In all the years I’ve painted, I’ve never been able to force inspiration. Like experienced hunters will tell you, “It’ll happen when you least expect it.” That may be a whitetail suddenly appearing at a scrape on the edge of a cornfield, or a bull elk screaming on a ridgetop, the mist of his breath lit up by the sunrise. The best way to capture it is simply to be ready when it hits you. I prefer to carry my DSLR camera and sketch pad with me if possible, but these days an iPhone can capture enough detail for me to work from in the studio. Often I’ll work with freelance wildlife photographers or stock photo sites to obtain reference for the wildlife when I need them.
Step 3: Materials
I work almost exclusively in two mediums: oil paint and charcoal pencil.
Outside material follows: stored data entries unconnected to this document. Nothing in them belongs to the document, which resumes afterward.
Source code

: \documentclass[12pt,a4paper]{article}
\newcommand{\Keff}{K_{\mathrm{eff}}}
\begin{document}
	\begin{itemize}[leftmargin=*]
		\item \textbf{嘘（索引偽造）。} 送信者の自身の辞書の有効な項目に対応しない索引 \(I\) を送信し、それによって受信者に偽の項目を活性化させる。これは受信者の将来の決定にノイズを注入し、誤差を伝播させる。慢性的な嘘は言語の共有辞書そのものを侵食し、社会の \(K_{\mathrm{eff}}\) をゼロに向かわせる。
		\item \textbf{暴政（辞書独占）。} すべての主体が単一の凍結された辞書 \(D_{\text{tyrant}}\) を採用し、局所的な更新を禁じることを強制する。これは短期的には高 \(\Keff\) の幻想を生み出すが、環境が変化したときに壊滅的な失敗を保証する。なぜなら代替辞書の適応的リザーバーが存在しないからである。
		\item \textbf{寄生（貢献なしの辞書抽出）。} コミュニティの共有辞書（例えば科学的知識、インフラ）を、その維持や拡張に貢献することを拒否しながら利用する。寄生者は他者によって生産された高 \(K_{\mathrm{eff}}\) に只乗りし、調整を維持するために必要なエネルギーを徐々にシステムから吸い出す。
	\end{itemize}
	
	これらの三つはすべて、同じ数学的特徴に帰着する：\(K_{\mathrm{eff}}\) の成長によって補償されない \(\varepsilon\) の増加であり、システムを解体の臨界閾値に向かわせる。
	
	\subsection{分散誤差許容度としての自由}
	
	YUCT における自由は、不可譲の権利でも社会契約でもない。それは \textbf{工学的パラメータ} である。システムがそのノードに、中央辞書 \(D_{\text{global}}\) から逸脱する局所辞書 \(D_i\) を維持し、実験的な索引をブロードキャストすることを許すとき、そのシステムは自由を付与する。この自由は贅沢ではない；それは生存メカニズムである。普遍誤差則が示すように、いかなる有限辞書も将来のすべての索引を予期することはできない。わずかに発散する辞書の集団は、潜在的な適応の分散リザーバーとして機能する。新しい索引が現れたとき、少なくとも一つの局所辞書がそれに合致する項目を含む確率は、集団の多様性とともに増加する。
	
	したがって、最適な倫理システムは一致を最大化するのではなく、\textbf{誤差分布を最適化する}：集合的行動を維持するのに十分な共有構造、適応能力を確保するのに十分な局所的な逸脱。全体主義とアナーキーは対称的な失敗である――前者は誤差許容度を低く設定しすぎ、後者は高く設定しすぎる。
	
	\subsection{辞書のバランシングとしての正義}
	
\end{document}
My larger paintings are done on canvas and smaller paintings are often done on board. I like the sturdy, solid surface of a board, but most times a stretched canvas is a better solution for larger pieces. When I sketch, I typically use a Bic mechanical pencil (it ain't fancy, but I like the soft lead and I don’t have to slow down to sharpen it like a traditional pencil) and work on a small 8”x10” sketchpad.
Step 4: Prep Work
I prefer to sketch at night after the kids go to bed or in an area outside my studio. I find the fresh perspective helpful. I can also get impatient when I have an idea, and physically being away from the canvas helps me to curb the impulse to simply get right to painting. Most of my sketches are around 3”x5” – large enough for some detail but not so large that I’m compelled to draw every hair on a hide. I like to work quickly when I sketch, using these drawings to work out the composition and anatomy of the animal.
Step 5: Composition
Once I’ve done several sketches and have an idea of what I want to produce, I’ll create a digital image to work from. Often this is a compilation of several sources including photography, sketches and elements from memory. It’s not uncommon for me to use 4-5 photos of an animal and combine bits and pieces from each – the stance from one photo, head and neck from another, antlers from still another photo, then manually change the ears to what I think they should be. Then I’ll put the animal on a photo I took from a recent trip. Once this loose concept is put together digitally, I’ll take it to my easel for the creation of the finished piece.
Step 6: Painting begins.
This phase lasts anywhere from 8 to 80 hours per piece. For smaller pieces, I’ll get right to painting and the first marks on canvas will be brushstrokes. For larger paintings, I’ll sketch the composition on canvas to work out the proportions before I actually apply paint. Then I’ll put down a thin layer of paint to get some color on the canvas and block in shapes. After that comes full color application. Once complete, I’ll let the piece sit for a day or two then come back to it with fresh eyes, often seeing things I want to change or adjust.
Step 7: Drying
Oil paint takes a while to dry. If it’s thinned with medium, sometimes it’s dry to the touch overnight. If it’s applied thick with a palette knife, it can take weeks to dry fully. Once dry, I apply a satin varnish to protect the piece and bring back the luster of the original paint, just like the day I first applied it.
Step 8: Final Touches
From paper prints to original oil paintings on canvas, I carefully inspect and sign each piece. Originals are signed with oil paint before varnishing, then framed and hung in my gallery until they’re sold. I try to deliver each original when possible, but often they’re shipped to buyers all over the country. We’ve shipped originals from Oregon, to Texas, to Vermont and just about everywhere in between. Before shipping, I take a high-resolution photo for my portfolio, which are the images you’ll see on this site.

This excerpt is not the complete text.